Mis-Understandings comments on Ada Palmer: Inventing the Renaissance

Mis-Understandings 26 Jan 2026 17:53 UTC
46 points
8
The big problem with pre-x LLMs, especially into the deep past, is sampling bias. That is to say, the set of texts that survive is not the set of texts that were present, which is an extra bias on the already biased data collection for regular LLMs. There is also the temptation to support (especially for placing a LLM as a strategic) with analysis and data that comes after the period, which was collected with a hindsight bias for what is interesting.

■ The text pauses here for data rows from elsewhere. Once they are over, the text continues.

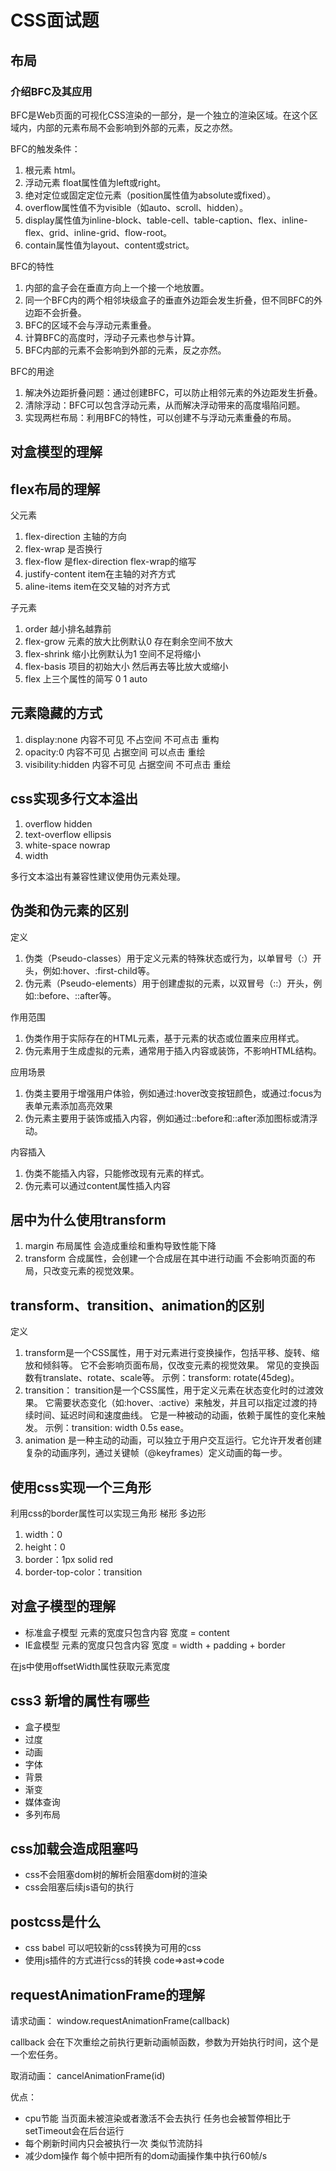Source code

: # CSS面试题

## 布局

### 介绍BFC及其应用
BFC是Web页面的可视化CSS渲染的一部分，是一个独立的渲染区域。在这个区域内，内部的元素布局不会影响到外部的元素，反之亦然。

BFC的触发条件：
1. 根元素 html。
2. 浮动元素 float属性值为left或right。
3. 绝对定位或固定定位元素（position属性值为absolute或fixed）。
4. overflow属性值不为visible（如auto、scroll、hidden）。
5. display属性值为inline-block、table-cell、table-caption、flex、inline-flex、grid、inline-grid、flow-root。
6. contain属性值为layout、content或strict。

BFC的特性
1. 内部的盒子会在垂直方向上一个接一个地放置。
2. 同一个BFC内的两个相邻块级盒子的垂直外边距会发生折叠，但不同BFC的外边距不会折叠。
3. BFC的区域不会与浮动元素重叠。
4. 计算BFC的高度时，浮动子元素也参与计算。
5. BFC内部的元素不会影响到外部的元素，反之亦然。

BFC的用途
1. 解决外边距折叠问题：通过创建BFC，可以防止相邻元素的外边距发生折叠。
2. 清除浮动：BFC可以包含浮动元素，从而解决浮动带来的高度塌陷问题。
3. 实现两栏布局：利用BFC的特性，可以创建不与浮动元素重叠的布局。


## 对盒模型的理解


## flex布局的理解

父元素
1. flex-direction 主轴的方向
2. flex-wrap 是否换行
3. flex-flow 是flex-direction flex-wrap的缩写
4. justify-content item在主轴的对齐方式
5. aline-items item在交叉轴的对齐方式

子元素
1. order 越小排名越靠前
2. flex-grow 元素的放大比例默认0 存在剩余空间不放大
3. flex-shrink 缩小比例默认为1 空间不足将缩小
4. flex-basis 项目的初始大小 然后再去等比放大或缩小
5. flex 上三个属性的简写 0 1 auto

## 元素隐藏的方式

1. display:none 内容不可见 不占空间 不可点击 重构
2. opacity:0 内容不可见 占据空间 可以点击 重绘
3. visibility:hidden 内容不可见 占据空间 不可点击 重绘

## css实现多行文本溢出

1. overflow hidden
2. text-overflow ellipsis
3. white-space nowrap
4. width 

多行文本溢出有兼容性建议使用伪元素处理。

## 伪类和伪元素的区别
定义
1. 伪类（Pseudo-classes）用于定义元素的特殊状态或行为，以单冒号（:）开头，例如:hover、:first-child等。
2. 伪元素（Pseudo-elements）用于创建虚拟的元素，以双冒号（::）开头，例如::before、::after等。

作用范围
1. 伪类作用于实际存在的HTML元素，基于元素的状态或位置来应用样式。
2. 伪元素用于生成虚拟的元素，通常用于插入内容或装饰，不影响HTML结构。

应用场景
1. 伪类主要用于增强用户体验，例如通过:hover改变按钮颜色，或通过:focus为表单元素添加高亮效果
2. 伪元素主要用于装饰或插入内容，例如通过::before和::after添加图标或清浮动。

内容插入
1. 伪类不能插入内容，只能修改现有元素的样式。
2. 伪元素可以通过content属性插入内容

## 居中为什么使用transform

1. margin 布局属性 会造成重绘和重构导致性能下降
2. transform 合成属性，会创建一个合成层在其中进行动画 不会影响页面的布局，只改变元素的视觉效果。


## transform、transition、animation的区别

定义
1. transform是一个CSS属性，用于对元素进行变换操作，包括平移、旋转、缩放和倾斜等。
   它不会影响页面布局，仅改变元素的视觉效果。
   常见的变换函数有translate、rotate、scale等。
   示例：transform: rotate(45deg)。
2. transition：
   transition是一个CSS属性，用于定义元素在状态变化时的过渡效果。
   它需要状态变化（如:hover、:active）来触发，并且可以指定过渡的持续时间、延迟时间和速度曲线。
   它是一种被动的动画，依赖于属性的变化来触发。
   示例：transition: width 0.5s ease。
3. animation 是一种主动的动画，可以独立于用户交互运行。它允许开发者创建复杂的动画序列，通过关键帧（@keyframes）定义动画的每一步。


## 使用css实现一个三角形

利用css的border属性可以实现三角形 梯形 多边形

1. width：0
2. height：0
3. border：1px solid red
4. border-top-color：transition

## 对盒子模型的理解

- 标准盒子模型 元素的宽度只包含内容 宽度 = content
- IE盒模型 元素的宽度只包含内容 宽度 = width + padding + border

在js中使用offsetWidth属性获取元素宽度


## css3 新增的属性有哪些

- 盒子模型
- 过度
- 动画
- 字体
- 背景
- 渐变
- 媒体查询
- 多列布局

## css加载会造成阻塞吗

- css不会阻塞dom树的解析会阻塞dom树的渲染
- css会阻塞后续js语句的执行


## postcss是什么

- css babel 可以吧较新的css转换为可用的css
- 使用js插件的方式进行css的转换 code=>ast=>code

## requestAnimationFrame的理解

请求动画：
window.requestAnimationFrame(callback)

callback 会在下次重绘之前执行更新动画帧函数，参数为开始执行时间，这个是一个宏任务。

取消动画：
cancelAnimationFrame(id)

优点：
- cpu节能 当页面未被渲染或者激活不会去执行 任务也会被暂停相比于setTimeout会在后台运行
- 每个刷新时间内只会被执行一次 类似节流防抖
- 减少dom操作 每个帧中把所有的dom动画操作集中执行60帧/s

- Dmitry Vaintrob 28 Jan 2026 23:59 UTC
  9 points
  4
  Parent
  Arguably the same is true of modern LLMs. Even a base model is not a “generic person” but a “generic text”. The model ranke-4b is also fine-tuned (at least on question formats and to stay in character). So it’s a reconstructed version
  The base-model is an unpolished diamond: it is full of raw potential, but extracting its knowledge is not always an effortless undertaking since it does not respond to questions in a chat-formatted manner.
- Knight Lee 14 Feb 2026 22:24 UTC
  2 points
  0
  Parent
  I agree, training pre-x LLMs would have major costs and weaknesses without fully removing bias. If we’re going to use LLMs it feels much easier to simulate future events instead of past events.
  Though I guess safety training makes it hard for them to reason from the point of view of Putin.